I believe that bioinformatics --- like many other fields --- would be
well-served by the availability of better tools for dealing with unstructured
data. Such tools would include better citation mapping mechanisms, academic
interaction mappers, domain-sensitive search engines, text summarizers,
similarity and "semantic clustering" engines, distributed data repositories,
collaboration / syndication / publication frameworks, etc.
IMO, though, these do not or only minimally involve the kinds of structured
markup of "knowledge" that you hear TBL and friends going on about lately.
I.e., it seems rather impractical to assume that anybody's ever going to sit
down and *agree* on a standard set of "bioinformatics" semantics tags that can
be used to impart structured meaning on unstructured bioinformatics texts.
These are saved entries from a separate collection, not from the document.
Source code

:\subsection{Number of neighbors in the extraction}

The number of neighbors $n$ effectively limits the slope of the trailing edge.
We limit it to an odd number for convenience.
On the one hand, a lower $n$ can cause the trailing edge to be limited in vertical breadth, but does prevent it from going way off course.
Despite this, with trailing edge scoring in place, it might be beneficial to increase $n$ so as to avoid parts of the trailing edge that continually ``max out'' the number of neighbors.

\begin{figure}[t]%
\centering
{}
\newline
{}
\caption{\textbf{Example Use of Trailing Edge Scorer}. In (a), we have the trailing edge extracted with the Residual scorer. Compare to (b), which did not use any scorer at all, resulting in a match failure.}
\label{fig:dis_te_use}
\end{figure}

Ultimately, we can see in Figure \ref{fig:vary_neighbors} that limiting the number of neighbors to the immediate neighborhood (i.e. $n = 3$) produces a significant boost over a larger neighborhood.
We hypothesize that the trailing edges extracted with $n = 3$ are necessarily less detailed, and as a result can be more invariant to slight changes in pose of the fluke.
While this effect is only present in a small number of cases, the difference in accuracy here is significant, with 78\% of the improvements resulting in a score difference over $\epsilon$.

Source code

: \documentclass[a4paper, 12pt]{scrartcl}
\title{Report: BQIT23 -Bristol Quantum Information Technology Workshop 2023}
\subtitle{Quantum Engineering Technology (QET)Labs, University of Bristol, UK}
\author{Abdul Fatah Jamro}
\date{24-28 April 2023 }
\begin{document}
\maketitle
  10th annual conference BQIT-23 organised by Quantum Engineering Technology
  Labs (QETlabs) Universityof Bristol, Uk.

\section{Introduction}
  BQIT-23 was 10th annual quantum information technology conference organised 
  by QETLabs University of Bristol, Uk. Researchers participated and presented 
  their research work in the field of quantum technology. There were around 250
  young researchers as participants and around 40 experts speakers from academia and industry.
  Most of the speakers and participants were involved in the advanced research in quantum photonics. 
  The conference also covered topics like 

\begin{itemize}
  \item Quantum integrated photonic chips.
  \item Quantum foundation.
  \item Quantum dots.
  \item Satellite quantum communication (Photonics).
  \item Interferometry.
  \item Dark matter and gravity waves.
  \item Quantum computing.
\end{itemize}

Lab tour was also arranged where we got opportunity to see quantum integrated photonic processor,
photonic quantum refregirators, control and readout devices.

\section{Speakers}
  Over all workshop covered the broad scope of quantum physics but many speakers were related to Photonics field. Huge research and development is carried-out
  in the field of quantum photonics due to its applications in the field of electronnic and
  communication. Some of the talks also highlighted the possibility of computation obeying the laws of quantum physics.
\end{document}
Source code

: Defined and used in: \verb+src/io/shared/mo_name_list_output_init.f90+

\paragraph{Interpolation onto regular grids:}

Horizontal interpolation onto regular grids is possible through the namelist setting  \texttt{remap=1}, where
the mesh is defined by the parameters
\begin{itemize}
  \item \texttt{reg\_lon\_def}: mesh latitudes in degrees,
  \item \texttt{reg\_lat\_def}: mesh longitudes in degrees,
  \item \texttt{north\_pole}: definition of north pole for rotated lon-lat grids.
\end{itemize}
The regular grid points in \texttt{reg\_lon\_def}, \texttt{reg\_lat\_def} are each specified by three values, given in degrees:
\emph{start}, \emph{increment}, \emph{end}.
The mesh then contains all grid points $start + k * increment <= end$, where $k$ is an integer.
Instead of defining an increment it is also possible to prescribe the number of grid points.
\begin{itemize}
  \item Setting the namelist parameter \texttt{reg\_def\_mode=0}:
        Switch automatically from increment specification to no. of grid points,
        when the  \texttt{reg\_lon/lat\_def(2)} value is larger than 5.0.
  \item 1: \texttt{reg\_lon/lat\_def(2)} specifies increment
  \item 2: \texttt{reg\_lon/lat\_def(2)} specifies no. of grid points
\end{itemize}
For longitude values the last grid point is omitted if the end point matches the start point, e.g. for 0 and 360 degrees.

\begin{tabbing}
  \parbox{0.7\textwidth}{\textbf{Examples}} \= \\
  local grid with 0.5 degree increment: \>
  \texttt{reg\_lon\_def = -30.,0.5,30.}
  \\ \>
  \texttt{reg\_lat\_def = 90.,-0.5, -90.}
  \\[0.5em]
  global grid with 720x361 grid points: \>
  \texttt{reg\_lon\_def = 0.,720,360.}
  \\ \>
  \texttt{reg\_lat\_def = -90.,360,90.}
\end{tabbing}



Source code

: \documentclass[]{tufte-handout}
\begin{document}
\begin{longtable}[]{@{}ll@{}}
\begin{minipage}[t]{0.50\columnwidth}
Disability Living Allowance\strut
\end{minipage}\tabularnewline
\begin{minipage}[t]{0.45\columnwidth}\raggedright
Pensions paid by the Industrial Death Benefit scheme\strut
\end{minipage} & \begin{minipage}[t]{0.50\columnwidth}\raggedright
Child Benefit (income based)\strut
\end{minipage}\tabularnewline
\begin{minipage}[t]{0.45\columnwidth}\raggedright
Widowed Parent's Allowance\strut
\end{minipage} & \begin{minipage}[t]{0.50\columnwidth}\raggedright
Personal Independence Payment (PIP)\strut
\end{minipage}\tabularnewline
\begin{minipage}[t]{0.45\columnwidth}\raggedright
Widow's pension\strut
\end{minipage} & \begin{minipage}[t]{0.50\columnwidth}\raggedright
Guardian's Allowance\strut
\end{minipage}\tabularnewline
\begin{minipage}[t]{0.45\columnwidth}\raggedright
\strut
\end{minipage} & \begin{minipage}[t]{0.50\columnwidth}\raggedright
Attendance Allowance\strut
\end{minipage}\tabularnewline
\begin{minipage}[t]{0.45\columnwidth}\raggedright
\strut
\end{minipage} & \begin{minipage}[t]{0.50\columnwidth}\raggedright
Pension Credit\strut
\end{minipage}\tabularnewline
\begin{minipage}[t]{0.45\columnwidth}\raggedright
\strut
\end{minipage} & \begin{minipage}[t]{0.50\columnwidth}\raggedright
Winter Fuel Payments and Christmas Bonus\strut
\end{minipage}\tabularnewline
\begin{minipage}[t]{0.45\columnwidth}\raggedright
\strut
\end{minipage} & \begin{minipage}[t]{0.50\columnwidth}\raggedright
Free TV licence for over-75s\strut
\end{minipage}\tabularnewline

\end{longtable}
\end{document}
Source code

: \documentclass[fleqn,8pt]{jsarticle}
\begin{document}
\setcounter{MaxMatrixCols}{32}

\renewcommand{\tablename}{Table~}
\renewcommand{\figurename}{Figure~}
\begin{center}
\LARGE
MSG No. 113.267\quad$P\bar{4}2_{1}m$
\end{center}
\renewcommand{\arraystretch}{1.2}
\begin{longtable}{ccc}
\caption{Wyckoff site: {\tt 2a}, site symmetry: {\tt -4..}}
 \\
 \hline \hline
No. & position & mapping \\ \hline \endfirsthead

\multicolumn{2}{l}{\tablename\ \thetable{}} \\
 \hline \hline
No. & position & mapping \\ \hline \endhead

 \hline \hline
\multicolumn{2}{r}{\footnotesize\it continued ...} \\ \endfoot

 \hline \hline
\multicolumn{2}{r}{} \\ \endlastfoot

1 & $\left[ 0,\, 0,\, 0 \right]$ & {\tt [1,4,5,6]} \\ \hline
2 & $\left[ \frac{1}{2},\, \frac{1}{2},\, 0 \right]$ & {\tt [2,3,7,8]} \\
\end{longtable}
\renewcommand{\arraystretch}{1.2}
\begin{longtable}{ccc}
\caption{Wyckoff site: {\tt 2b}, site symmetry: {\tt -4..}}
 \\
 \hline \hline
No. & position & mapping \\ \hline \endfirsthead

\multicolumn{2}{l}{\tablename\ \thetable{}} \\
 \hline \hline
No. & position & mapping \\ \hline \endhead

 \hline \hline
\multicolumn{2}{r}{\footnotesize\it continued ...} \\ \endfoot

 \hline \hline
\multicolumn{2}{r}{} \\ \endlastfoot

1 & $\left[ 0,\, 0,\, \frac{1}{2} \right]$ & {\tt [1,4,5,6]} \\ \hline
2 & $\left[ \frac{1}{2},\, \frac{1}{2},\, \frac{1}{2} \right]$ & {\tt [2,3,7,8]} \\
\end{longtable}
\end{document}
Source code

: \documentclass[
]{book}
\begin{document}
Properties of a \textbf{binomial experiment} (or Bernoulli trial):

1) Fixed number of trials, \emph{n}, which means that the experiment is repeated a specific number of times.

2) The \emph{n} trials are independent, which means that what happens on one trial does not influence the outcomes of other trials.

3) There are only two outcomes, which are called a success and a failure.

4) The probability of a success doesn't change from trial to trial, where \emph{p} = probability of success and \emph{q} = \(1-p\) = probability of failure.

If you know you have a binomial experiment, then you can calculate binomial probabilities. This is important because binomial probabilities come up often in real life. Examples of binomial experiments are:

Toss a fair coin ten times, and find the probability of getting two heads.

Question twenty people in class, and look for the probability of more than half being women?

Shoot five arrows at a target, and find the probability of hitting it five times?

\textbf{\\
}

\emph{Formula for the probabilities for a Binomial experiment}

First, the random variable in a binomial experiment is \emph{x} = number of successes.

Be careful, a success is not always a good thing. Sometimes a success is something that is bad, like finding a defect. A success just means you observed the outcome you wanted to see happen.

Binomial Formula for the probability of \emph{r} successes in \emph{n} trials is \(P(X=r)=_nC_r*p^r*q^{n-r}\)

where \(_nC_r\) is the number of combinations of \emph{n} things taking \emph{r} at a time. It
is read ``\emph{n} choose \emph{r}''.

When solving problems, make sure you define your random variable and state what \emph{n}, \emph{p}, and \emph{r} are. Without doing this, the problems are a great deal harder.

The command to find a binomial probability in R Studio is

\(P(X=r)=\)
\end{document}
It
seems less likely that people would actually use such an ontology by manually
marking up such texts, and even less likely that any generic method (short of
human-equivalent AI) should be able to do so post facto, and less likely yet
that the results of such would be generally useful within the field.
Here're some guiding principles I've been finding useful in the last few years
that have informed this point of view:
Similarity, not ontology.
Filters / views, not containers.
Inappropriate or too much structure is bad.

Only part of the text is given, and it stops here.